Menu

#57 Need looping process monitor

open
nobody
None
5
2004-04-25
2004-04-25
Roland Pope
No

In the 'System and server status' module, it would be
good to be able to monitor processes which have
continually reported using more than a specified
percentage of the CPU for a defined period of time.

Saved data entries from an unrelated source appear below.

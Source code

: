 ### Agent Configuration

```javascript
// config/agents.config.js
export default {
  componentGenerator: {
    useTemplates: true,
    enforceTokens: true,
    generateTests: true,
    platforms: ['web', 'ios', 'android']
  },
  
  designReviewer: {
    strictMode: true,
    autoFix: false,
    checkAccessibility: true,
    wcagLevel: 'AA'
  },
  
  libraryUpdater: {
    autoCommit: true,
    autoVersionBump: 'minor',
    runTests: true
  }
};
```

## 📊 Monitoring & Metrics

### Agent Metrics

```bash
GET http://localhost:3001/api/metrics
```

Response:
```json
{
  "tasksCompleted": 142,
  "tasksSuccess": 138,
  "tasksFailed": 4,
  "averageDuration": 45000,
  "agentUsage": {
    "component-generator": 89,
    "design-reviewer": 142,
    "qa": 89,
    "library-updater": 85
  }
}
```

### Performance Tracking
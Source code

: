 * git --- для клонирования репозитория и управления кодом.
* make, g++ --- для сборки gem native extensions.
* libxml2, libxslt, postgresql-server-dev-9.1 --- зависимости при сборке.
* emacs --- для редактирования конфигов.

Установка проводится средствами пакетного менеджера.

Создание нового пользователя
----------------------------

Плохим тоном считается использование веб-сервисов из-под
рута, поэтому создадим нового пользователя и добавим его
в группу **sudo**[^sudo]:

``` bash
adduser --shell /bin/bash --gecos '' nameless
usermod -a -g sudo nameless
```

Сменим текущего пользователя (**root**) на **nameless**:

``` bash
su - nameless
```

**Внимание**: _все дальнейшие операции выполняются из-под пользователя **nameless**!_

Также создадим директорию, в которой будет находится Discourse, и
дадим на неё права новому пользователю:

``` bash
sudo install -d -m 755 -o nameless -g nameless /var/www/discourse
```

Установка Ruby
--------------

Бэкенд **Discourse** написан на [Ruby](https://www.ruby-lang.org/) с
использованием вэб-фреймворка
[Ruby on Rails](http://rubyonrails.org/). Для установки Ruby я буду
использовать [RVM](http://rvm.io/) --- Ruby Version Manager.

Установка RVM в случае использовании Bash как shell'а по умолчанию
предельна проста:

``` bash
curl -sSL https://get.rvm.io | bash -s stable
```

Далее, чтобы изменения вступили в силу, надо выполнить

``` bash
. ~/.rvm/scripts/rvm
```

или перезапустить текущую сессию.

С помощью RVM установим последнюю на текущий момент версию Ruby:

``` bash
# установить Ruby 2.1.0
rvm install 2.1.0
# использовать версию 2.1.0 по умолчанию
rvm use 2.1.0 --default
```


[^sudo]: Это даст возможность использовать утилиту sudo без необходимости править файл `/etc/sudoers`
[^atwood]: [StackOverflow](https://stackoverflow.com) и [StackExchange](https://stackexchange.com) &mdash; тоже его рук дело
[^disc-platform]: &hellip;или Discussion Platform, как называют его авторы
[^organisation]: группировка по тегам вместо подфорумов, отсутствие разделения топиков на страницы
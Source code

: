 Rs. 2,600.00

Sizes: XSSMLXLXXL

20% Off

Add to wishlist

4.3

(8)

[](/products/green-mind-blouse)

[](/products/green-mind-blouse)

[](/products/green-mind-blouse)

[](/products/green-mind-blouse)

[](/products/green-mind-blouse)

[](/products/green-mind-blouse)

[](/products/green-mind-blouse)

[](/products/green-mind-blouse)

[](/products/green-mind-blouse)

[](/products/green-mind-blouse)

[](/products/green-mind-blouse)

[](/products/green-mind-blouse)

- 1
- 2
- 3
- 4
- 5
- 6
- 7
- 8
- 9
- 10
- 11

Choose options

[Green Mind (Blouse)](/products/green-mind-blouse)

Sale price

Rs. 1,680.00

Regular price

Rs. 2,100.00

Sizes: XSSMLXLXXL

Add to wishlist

Ie. If pid 9999 reports more than 90% processor
utilisation over a 20 Minute period of time, then an alert
is triggered.

Discussion

  • Roland Pope

    Roland Pope - 2004-04-25

    Logged In: YES
    user_id=635054

    In addition, it may be handy to be able to narrow the check
    down to a particular process name or all processes EXCEPT a
    particular name (Eg. only look for looping sendmail processes,
    OR don't count ldap processes).

     
  • Roland Pope

    Roland Pope - 2004-04-26

    Logged In: YES
    user_id=635054

    I have attached a monitor which will hopefully achieve the
    desired result. Perhaps it could be included in the status
    module?
    The relevant text values from the lang/en file is included here

    <snip lan/en>
    proccpu_pid=These process(s) have used more than $1% cpu
    for more than $2 seconds $3
    proccpu_cmd=Optional process name
    proccpu_not=Include process which
    proccpu_not0=Match
    proccpu_not1=Don't match
    proccpu_cputhresh=Processor percentage threshold
    proccpu_timethresh=Time period threshold in seconds
    proccpu_ecputhresh=Missing or invalid threshold percentage
    proccpu_etimethresh=Missing or invalid time threshold
    </snip>

     
  • Roland Pope

    Roland Pope - 2004-04-26

    Logged In: YES
    user_id=635054

    Mmm, this monitor might need modifed to deal with multiple
    instances of the monitor with different parameters.
    ie. One instance looking for 'ldap' processes using more than
    50% cpu for 10 minutes and another looking for any process
    using more than 80% cpu for 30 minutes.
    Perhaps creating a unique file for each monitor would solve
    this problem, but we would probably want to clean up this file
    if the monitor instance was deleted. Maybe an hook to call an
    optional entrypoint in a monitor script when it is deleted
    would help with this?

     
  • Roland Pope

    Roland Pope - 2004-05-20

    Logged In: YES
    user_id=635054

    I have attached a new version that allows you to select
    processes which do or don't match a given name AND makes
    the monitor process list file unique to allow you to have
    multiple instances of the monitor AND allows you to terminate
    processes which may be looping according to the thresholds.
    I also modified save_mon.cgi to call a delete and save
    subroutine in the script (See last two subroutines in attached
    file), to provide a way of cleaning up these files when you
    change or delete a monitor.
    I have also added two new english strings
    the new lang/en secion is like so
    <snip>
    proccpu_pid=These process(s) have used more than $1% cpu
    for more than $2 seconds $3
    proccpu_cmd=Optional process name
    proccpu_not=Include processes which
    proccpu_not0=Match
    proccpu_not1=Don't match
    proccpu_cputhresh=Processor percentage threshold
    proccpu_timethresh=Time period threshold in seconds
    proccpu_ecputhresh=Missing or invalid threshold percentage
    proccpu_etimethresh=Missing or invalid time threshold
    proccpu_kill=Kill processes
    proccpu_kill0=no
    proccpu_kill1=yes
    </snip>
    Any chance of getting this monitor integrated into the system
    status module?

     
  • Roland Pope

    Roland Pope - 2004-05-20

    Processor hog monitor script latest version

     
  • Roland Pope

    Roland Pope - 2005-02-09

    Logged In: YES
    user_id=635054

    Jamie, do you have any comments about this? Are you open
    to code submissions into webmin?